> _Entries provided_:
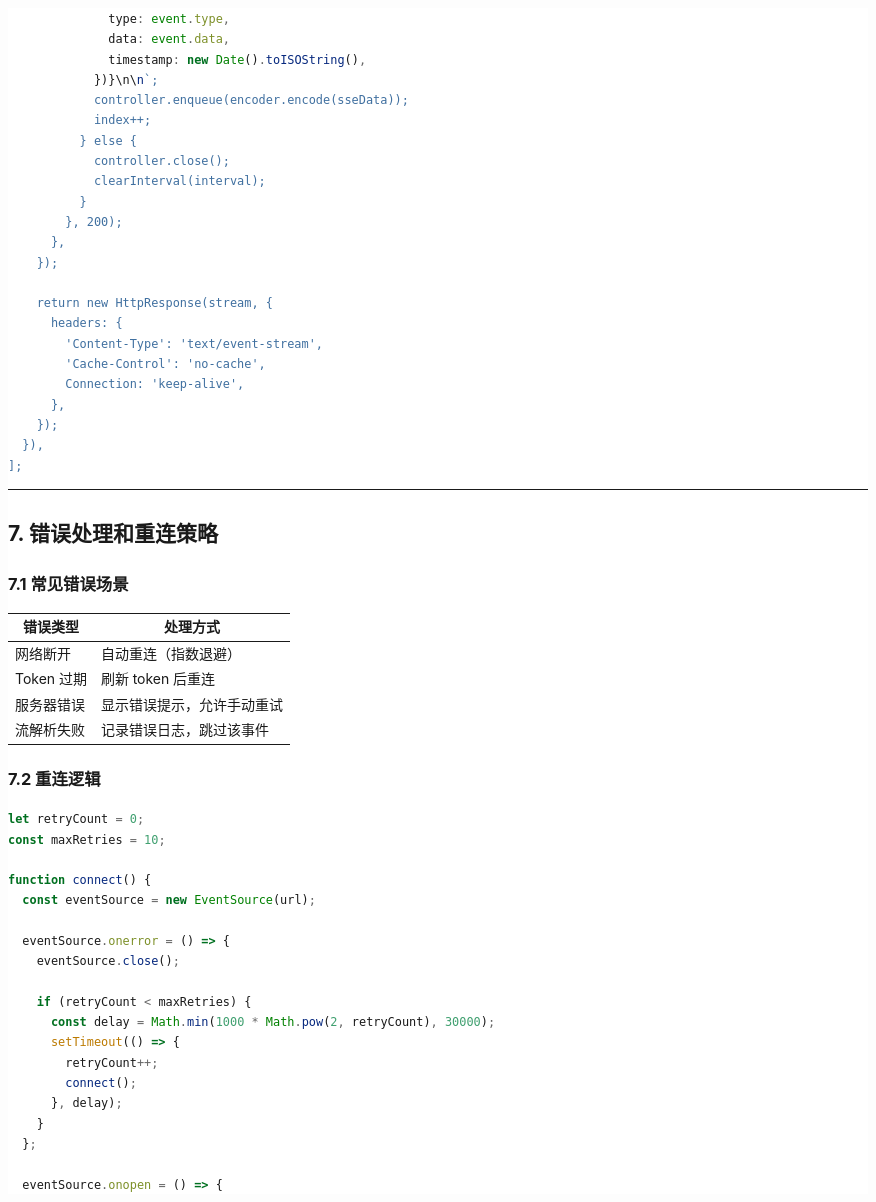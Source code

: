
 ```typescript
              type: event.type,
              data: event.data,
              timestamp: new Date().toISOString(),
            })}\n\n`;
            controller.enqueue(encoder.encode(sseData));
            index++;
          } else {
            controller.close();
            clearInterval(interval);
          }
        }, 200);
      },
    });

    return new HttpResponse(stream, {
      headers: {
        'Content-Type': 'text/event-stream',
        'Cache-Control': 'no-cache',
        Connection: 'keep-alive',
      },
    });
  }),
];
```

---

## 7. 错误处理和重连策略

### 7.1 常见错误场景

| 错误类型 | 处理方式 |
|---------|---------|
| 网络断开 | 自动重连（指数退避） |
| Token 过期 | 刷新 token 后重连 |
| 服务器错误 | 显示错误提示，允许手动重试 |
| 流解析失败 | 记录错误日志，跳过该事件 |

### 7.2 重连逻辑

```typescript
let retryCount = 0;
const maxRetries = 10;

function connect() {
  const eventSource = new EventSource(url);

  eventSource.onerror = () => {
    eventSource.close();

    if (retryCount < maxRetries) {
      const delay = Math.min(1000 * Math.pow(2, retryCount), 30000);
      setTimeout(() => {
        retryCount++;
        connect();
      }, delay);
    }
  };

  eventSource.onopen = () => {
```
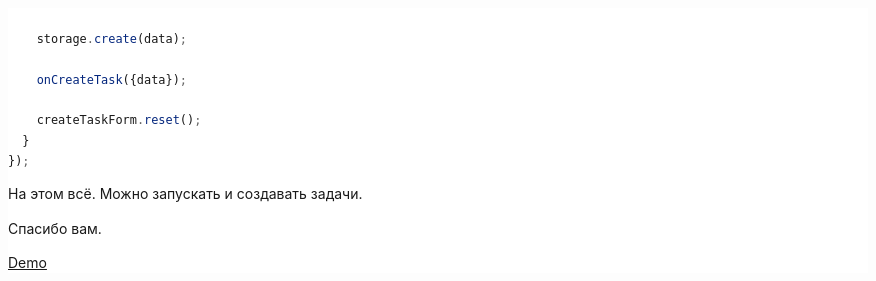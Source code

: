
 ```javascript

    storage.create(data);

    onCreateTask({data});

    createTaskForm.reset();
  }
});
```

На этом всё. Можно запускать и создавать задачи.

Спасибо вам.

[Demo](https://vladimirschneider.github.io/To-Do-List/)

> _Work to complete_: Among the records, find every line holding the word "maxRetries" and copy it.

> _Task result_:
const maxRetries = 10;
    if (retryCount < maxRetries) {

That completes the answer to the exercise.